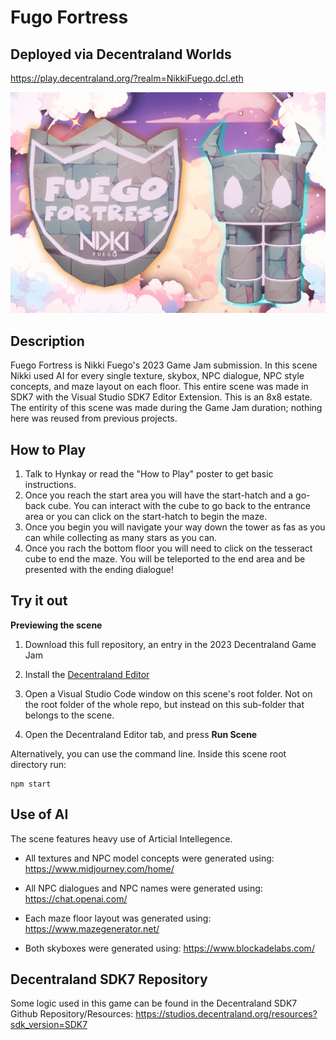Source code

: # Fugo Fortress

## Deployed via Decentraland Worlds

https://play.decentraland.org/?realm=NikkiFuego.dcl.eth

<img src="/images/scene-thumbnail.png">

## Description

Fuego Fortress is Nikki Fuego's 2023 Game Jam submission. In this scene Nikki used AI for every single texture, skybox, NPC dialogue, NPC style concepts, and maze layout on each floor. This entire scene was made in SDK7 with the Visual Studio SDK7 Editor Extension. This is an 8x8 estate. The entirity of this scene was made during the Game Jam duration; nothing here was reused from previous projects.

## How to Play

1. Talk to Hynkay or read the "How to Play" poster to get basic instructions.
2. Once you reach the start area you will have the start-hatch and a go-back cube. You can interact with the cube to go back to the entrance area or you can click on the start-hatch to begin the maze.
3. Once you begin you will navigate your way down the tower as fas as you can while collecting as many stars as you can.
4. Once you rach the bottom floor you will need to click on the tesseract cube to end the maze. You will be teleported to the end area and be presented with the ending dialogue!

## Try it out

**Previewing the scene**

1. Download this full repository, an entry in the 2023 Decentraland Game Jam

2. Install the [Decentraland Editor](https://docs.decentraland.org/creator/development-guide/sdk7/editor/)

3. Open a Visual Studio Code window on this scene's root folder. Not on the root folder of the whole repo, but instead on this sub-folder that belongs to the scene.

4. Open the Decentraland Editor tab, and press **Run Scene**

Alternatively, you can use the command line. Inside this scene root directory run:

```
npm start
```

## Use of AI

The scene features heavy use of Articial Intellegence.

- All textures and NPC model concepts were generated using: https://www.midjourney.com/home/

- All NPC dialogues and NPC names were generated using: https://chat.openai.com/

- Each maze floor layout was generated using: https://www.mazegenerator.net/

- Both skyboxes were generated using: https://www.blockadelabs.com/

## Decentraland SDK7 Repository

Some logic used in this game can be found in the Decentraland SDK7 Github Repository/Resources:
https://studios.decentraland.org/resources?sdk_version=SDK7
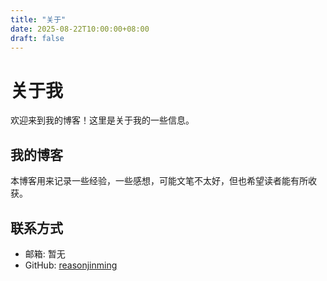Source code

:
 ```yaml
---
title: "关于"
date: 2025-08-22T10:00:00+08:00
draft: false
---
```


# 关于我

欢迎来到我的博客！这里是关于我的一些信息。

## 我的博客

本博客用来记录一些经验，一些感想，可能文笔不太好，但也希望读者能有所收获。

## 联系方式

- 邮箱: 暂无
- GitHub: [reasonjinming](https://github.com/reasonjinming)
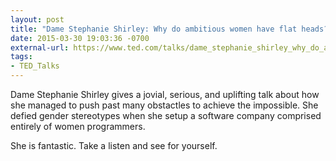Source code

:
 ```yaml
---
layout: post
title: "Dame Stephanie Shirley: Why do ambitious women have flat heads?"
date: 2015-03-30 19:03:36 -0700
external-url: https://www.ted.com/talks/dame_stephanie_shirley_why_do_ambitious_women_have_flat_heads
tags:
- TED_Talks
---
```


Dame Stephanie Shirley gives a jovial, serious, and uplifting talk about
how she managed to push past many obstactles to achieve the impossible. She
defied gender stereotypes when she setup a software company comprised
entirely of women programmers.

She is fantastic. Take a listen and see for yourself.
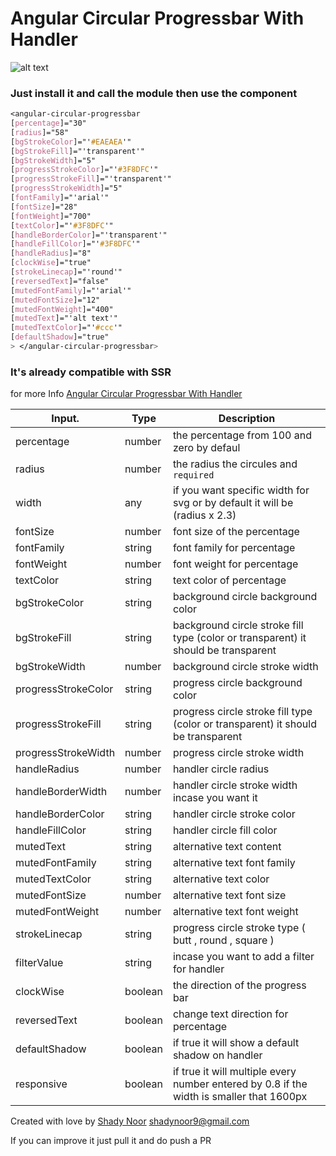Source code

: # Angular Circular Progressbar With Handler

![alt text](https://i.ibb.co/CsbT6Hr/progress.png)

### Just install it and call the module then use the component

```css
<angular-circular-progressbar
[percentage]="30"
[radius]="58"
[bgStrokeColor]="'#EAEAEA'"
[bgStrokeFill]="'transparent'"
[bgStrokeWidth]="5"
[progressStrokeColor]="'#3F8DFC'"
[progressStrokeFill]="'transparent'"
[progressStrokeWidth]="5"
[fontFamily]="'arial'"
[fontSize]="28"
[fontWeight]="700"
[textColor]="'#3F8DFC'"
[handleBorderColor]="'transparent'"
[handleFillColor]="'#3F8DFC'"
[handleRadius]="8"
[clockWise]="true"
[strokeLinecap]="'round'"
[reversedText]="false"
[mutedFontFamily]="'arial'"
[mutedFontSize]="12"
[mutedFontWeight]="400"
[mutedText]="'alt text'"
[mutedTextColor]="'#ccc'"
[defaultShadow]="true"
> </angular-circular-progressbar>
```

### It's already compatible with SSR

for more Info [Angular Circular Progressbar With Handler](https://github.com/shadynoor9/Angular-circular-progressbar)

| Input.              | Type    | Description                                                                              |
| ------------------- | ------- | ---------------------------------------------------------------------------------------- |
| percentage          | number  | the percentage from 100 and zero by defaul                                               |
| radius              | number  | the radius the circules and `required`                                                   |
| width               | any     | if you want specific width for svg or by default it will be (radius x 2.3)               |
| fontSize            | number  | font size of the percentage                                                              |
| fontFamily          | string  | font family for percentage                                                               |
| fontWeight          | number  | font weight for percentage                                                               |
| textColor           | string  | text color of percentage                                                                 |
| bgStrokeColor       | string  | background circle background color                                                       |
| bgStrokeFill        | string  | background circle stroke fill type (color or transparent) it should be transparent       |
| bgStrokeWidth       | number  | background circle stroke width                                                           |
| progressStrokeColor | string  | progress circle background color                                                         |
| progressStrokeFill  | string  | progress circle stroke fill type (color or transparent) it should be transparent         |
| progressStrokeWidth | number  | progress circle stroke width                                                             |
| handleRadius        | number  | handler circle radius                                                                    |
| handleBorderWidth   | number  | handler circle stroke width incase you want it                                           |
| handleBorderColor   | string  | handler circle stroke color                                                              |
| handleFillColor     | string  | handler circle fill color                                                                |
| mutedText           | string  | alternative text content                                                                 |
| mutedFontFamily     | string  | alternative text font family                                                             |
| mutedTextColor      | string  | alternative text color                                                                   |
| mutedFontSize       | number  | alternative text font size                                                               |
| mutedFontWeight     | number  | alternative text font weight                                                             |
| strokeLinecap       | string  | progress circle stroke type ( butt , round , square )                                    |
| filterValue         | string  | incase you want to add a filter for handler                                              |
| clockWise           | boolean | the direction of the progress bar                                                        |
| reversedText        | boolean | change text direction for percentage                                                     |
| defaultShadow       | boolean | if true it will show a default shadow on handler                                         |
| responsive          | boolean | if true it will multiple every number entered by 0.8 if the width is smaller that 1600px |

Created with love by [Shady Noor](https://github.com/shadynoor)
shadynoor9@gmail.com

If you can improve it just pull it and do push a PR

· · ·

Pictures in the records above should not be copied. Repeat everything else exactly.

Source code

: # Fugo Fortress

## Deployed via Decentraland Worlds

https://play.decentraland.org/?realm=NikkiFuego.dcl.eth

<img src="/images/scene-thumbnail.png">

## Description

Fuego Fortress is Nikki Fuego's 2023 Game Jam submission. In this scene Nikki used AI for every single texture, skybox, NPC dialogue, NPC style concepts, and maze layout on each floor. This entire scene was made in SDK7 with the Visual Studio SDK7 Editor Extension. This is an 8x8 estate. The entirity of this scene was made during the Game Jam duration; nothing here was reused from previous projects.

## How to Play

1. Talk to Hynkay or read the "How to Play" poster to get basic instructions.
2. Once you reach the start area you will have the start-hatch and a go-back cube. You can interact with the cube to go back to the entrance area or you can click on the start-hatch to begin the maze.
3. Once you begin you will navigate your way down the tower as fas as you can while collecting as many stars as you can.
4. Once you rach the bottom floor you will need to click on the tesseract cube to end the maze. You will be teleported to the end area and be presented with the ending dialogue!

## Try it out

**Previewing the scene**

1. Download this full repository, an entry in the 2023 Decentraland Game Jam

2. Install the [Decentraland Editor](https://docs.decentraland.org/creator/development-guide/sdk7/editor/)

3. Open a Visual Studio Code window on this scene's root folder. Not on the root folder of the whole repo, but instead on this sub-folder that belongs to the scene.

4. Open the Decentraland Editor tab, and press **Run Scene**

Alternatively, you can use the command line. Inside this scene root directory run:

```
npm start
```

## Use of AI

The scene features heavy use of Articial Intellegence.

- All textures and NPC model concepts were generated using: https://www.midjourney.com/home/

- All NPC dialogues and NPC names were generated using: https://chat.openai.com/

- Each maze floor layout was generated using: https://www.mazegenerator.net/

- Both skyboxes were generated using: https://www.blockadelabs.com/

## Decentraland SDK7 Repository

Some logic used in this game can be found in the Decentraland SDK7 Github Repository/Resources:
https://studios.decentraland.org/resources?sdk_version=SDK7
Source code

:
 ```yaml
---
title: "关于"
date: 2025-08-22T10:00:00+08:00
draft: false
---
```


# 关于我

欢迎来到我的博客！这里是关于我的一些信息。

## 我的博客

本博客用来记录一些经验，一些感想，可能文笔不太好，但也希望读者能有所收获。

## 联系方式

- 邮箱: 暂无
- GitHub: [reasonjinming](https://github.com/reasonjinming)
Source code

:
 ```yaml
---
layout: post
title: "Dame Stephanie Shirley: Why do ambitious women have flat heads?"
date: 2015-03-30 19:03:36 -0700
external-url: https://www.ted.com/talks/dame_stephanie_shirley_why_do_ambitious_women_have_flat_heads
tags:
- TED_Talks
---
```


Dame Stephanie Shirley gives a jovial, serious, and uplifting talk about
how she managed to push past many obstactles to achieve the impossible. She
defied gender stereotypes when she setup a software company comprised
entirely of women programmers.

She is fantastic. Take a listen and see for yourself.
Source code

: # Angular Circular Progressbar With Handler

![alt text](https://i.ibb.co/CsbT6Hr/progress.png)

### Just install it and call the module then use the component

```css
<angular-circular-progressbar
[percentage]="30"
[radius]="58"
[bgStrokeColor]="'#EAEAEA'"
[bgStrokeFill]="'transparent'"
[bgStrokeWidth]="5"
[progressStrokeColor]="'#3F8DFC'"
[progressStrokeFill]="'transparent'"
[progressStrokeWidth]="5"
[fontFamily]="'arial'"
[fontSize]="28"
[fontWeight]="700"
[textColor]="'#3F8DFC'"
[handleBorderColor]="'transparent'"
[handleFillColor]="'#3F8DFC'"
[handleRadius]="8"
[clockWise]="true"
[strokeLinecap]="'round'"
[reversedText]="false"
[mutedFontFamily]="'arial'"
[mutedFontSize]="12"
[mutedFontWeight]="400"
[mutedText]="'alt text'"
[mutedTextColor]="'#ccc'"
[defaultShadow]="true"
> </angular-circular-progressbar>
```

### It's already compatible with SSR

for more Info [Angular Circular Progressbar With Handler](https://github.com/shadynoor9/Angular-circular-progressbar)

| Input.              | Type    | Description                                                                              |
| ------------------- | ------- | ---------------------------------------------------------------------------------------- |
| percentage          | number  | the percentage from 100 and zero by defaul                                               |
| radius              | number  | the radius the circules and `required`                                                   |
| width               | any     | if you want specific width for svg or by default it will be (radius x 2.3)               |
| fontSize            | number  | font size of the percentage                                                              |
| fontFamily          | string  | font family for percentage                                                               |
| fontWeight          | number  | font weight for percentage                                                               |
| textColor           | string  | text color of percentage                                                                 |
| bgStrokeColor       | string  | background circle background color                                                       |
| bgStrokeFill        | string  | background circle stroke fill type (color or transparent) it should be transparent       |
| bgStrokeWidth       | number  | background circle stroke width                                                           |
| progressStrokeColor | string  | progress circle background color                                                         |
| progressStrokeFill  | string  | progress circle stroke fill type (color or transparent) it should be transparent         |
| progressStrokeWidth | number  | progress circle stroke width                                                             |
| handleRadius        | number  | handler circle radius                                                                    |
| handleBorderWidth   | number  | handler circle stroke width incase you want it                                           |
| handleBorderColor   | string  | handler circle stroke color                                                              |
| handleFillColor     | string  | handler circle fill color                                                                |
| mutedText           | string  | alternative text content                                                                 |
| mutedFontFamily     | string  | alternative text font family                                                             |
| mutedTextColor      | string  | alternative text color                                                                   |
| mutedFontSize       | number  | alternative text font size                                                               |
| mutedFontWeight     | number  | alternative text font weight                                                             |
| strokeLinecap       | string  | progress circle stroke type ( butt , round , square )                                    |
| filterValue         | string  | incase you want to add a filter for handler                                              |
| clockWise           | boolean | the direction of the progress bar                                                        |
| reversedText        | boolean | change text direction for percentage                                                     |
| defaultShadow       | boolean | if true it will show a default shadow on handler                                         |
| responsive          | boolean | if true it will multiple every number entered by 0.8 if the width is smaller that 1600px |

Created with love by [Shady Noor](https://github.com/shadynoor)
shadynoor9@gmail.com

If you can improve it just pull it and do push a PR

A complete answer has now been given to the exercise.